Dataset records
[Start of section]

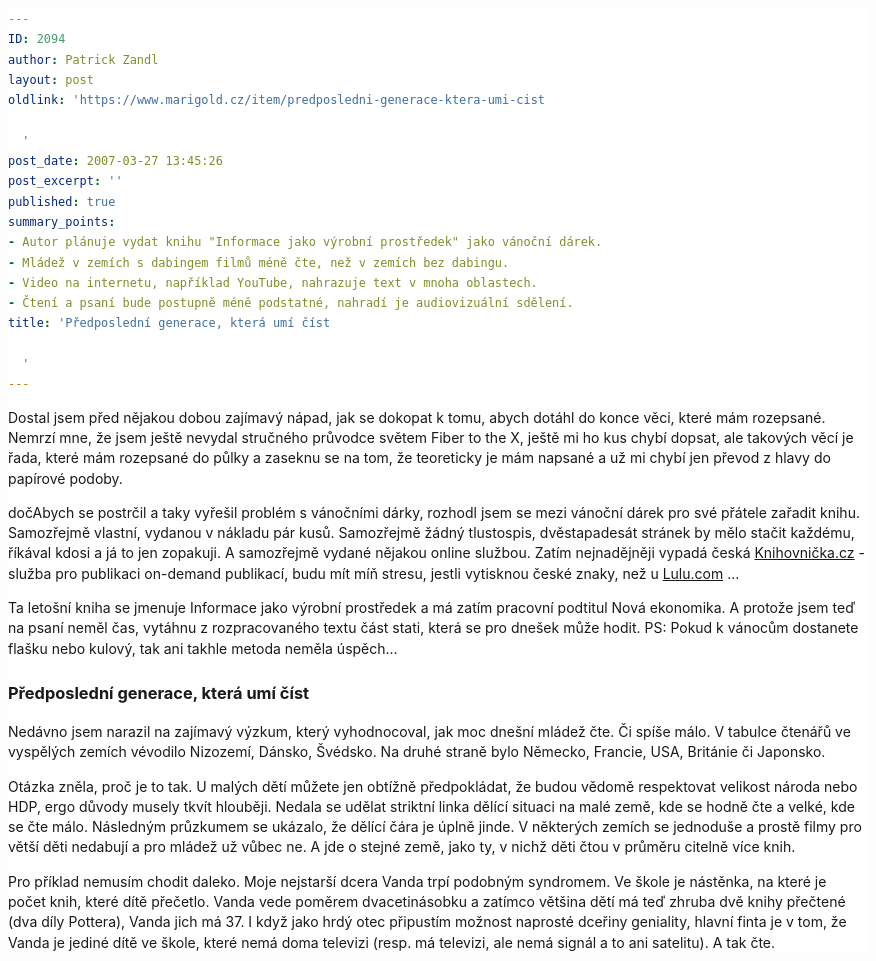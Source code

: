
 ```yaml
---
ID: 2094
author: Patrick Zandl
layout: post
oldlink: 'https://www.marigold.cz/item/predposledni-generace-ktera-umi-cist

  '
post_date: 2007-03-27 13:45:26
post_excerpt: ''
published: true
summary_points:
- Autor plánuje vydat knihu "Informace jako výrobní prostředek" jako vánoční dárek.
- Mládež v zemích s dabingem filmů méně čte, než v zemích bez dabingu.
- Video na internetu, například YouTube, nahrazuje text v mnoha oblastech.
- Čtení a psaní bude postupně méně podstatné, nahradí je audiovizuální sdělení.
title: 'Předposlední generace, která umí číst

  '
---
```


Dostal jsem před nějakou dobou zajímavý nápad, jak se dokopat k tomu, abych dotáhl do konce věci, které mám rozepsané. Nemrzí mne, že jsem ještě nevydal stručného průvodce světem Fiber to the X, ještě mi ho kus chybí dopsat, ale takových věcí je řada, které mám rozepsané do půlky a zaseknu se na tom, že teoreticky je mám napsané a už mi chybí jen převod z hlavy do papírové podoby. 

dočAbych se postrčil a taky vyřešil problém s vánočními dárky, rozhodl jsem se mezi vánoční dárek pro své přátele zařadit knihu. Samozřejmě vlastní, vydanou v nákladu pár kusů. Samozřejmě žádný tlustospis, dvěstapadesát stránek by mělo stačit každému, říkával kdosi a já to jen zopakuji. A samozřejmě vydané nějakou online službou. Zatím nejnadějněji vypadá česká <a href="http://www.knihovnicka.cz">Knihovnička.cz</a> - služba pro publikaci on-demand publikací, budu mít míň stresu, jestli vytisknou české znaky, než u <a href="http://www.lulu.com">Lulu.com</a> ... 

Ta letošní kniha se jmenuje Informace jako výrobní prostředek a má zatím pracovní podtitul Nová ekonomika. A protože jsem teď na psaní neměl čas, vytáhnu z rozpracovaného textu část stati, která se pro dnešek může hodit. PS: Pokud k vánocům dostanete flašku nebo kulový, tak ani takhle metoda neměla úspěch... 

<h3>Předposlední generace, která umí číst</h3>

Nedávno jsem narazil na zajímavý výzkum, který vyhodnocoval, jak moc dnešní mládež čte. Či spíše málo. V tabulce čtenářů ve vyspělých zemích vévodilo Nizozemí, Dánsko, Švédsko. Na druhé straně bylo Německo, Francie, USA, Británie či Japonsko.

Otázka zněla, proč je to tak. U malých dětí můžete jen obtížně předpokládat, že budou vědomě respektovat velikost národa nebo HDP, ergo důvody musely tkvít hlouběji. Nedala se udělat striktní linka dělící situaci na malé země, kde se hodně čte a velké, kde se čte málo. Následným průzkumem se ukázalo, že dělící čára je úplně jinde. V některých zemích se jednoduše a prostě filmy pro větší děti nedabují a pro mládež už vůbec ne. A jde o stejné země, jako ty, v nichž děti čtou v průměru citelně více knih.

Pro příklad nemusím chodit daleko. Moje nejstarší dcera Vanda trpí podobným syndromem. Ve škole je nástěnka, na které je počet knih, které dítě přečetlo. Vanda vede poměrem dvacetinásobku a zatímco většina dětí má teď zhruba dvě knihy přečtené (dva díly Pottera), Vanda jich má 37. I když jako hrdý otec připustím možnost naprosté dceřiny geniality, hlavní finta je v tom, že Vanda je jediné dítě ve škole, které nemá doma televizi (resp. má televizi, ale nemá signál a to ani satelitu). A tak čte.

[End of section]

**DIRECTIONS FOR THIS TASK:**
All of the data above should be transcribed verbatim, with pictures omitted.

**EXERCISE ANSWER:**
Source code

:
 ```yaml
---
ID: 2094
author: Patrick Zandl
layout: post
oldlink: 'https://www.marigold.cz/item/predposledni-generace-ktera-umi-cist

  '
post_date: 2007-03-27 13:45:26
post_excerpt: ''
published: true
summary_points:
- Autor plánuje vydat knihu "Informace jako výrobní prostředek" jako vánoční dárek.
- Mládež v zemích s dabingem filmů méně čte, než v zemích bez dabingu.
- Video na internetu, například YouTube, nahrazuje text v mnoha oblastech.
- Čtení a psaní bude postupně méně podstatné, nahradí je audiovizuální sdělení.
title: 'Předposlední generace, která umí číst

  '
---
```


Dostal jsem před nějakou dobou zajímavý nápad, jak se dokopat k tomu, abych dotáhl do konce věci, které mám rozepsané. Nemrzí mne, že jsem ještě nevydal stručného průvodce světem Fiber to the X, ještě mi ho kus chybí dopsat, ale takových věcí je řada, které mám rozepsané do půlky a zaseknu se na tom, že teoreticky je mám napsané a už mi chybí jen převod z hlavy do papírové podoby. 

dočAbych se postrčil a taky vyřešil problém s vánočními dárky, rozhodl jsem se mezi vánoční dárek pro své přátele zařadit knihu. Samozřejmě vlastní, vydanou v nákladu pár kusů. Samozřejmě žádný tlustospis, dvěstapadesát stránek by mělo stačit každému, říkával kdosi a já to jen zopakuji. A samozřejmě vydané nějakou online službou. Zatím nejnadějněji vypadá česká <a href="http://www.knihovnicka.cz">Knihovnička.cz</a> - služba pro publikaci on-demand publikací, budu mít míň stresu, jestli vytisknou české znaky, než u <a href="http://www.lulu.com">Lulu.com</a> ... 

Ta letošní kniha se jmenuje Informace jako výrobní prostředek a má zatím pracovní podtitul Nová ekonomika. A protože jsem teď na psaní neměl čas, vytáhnu z rozpracovaného textu část stati, která se pro dnešek může hodit. PS: Pokud k vánocům dostanete flašku nebo kulový, tak ani takhle metoda neměla úspěch... 

<h3>Předposlední generace, která umí číst</h3>

Nedávno jsem narazil na zajímavý výzkum, který vyhodnocoval, jak moc dnešní mládež čte. Či spíše málo. V tabulce čtenářů ve vyspělých zemích vévodilo Nizozemí, Dánsko, Švédsko. Na druhé straně bylo Německo, Francie, USA, Británie či Japonsko.

Otázka zněla, proč je to tak. U malých dětí můžete jen obtížně předpokládat, že budou vědomě respektovat velikost národa nebo HDP, ergo důvody musely tkvít hlouběji. Nedala se udělat striktní linka dělící situaci na malé země, kde se hodně čte a velké, kde se čte málo. Následným průzkumem se ukázalo, že dělící čára je úplně jinde. V některých zemích se jednoduše a prostě filmy pro větší děti nedabují a pro mládež už vůbec ne. A jde o stejné země, jako ty, v nichž děti čtou v průměru citelně více knih.

Pro příklad nemusím chodit daleko. Moje nejstarší dcera Vanda trpí podobným syndromem. Ve škole je nástěnka, na které je počet knih, které dítě přečetlo. Vanda vede poměrem dvacetinásobku a zatímco většina dětí má teď zhruba dvě knihy přečtené (dva díly Pottera), Vanda jich má 37. I když jako hrdý otec připustím možnost naprosté dceřiny geniality, hlavní finta je v tom, že Vanda je jediné dítě ve škole, které nemá doma televizi (resp. má televizi, ale nemá signál a to ani satelitu). A tak čte.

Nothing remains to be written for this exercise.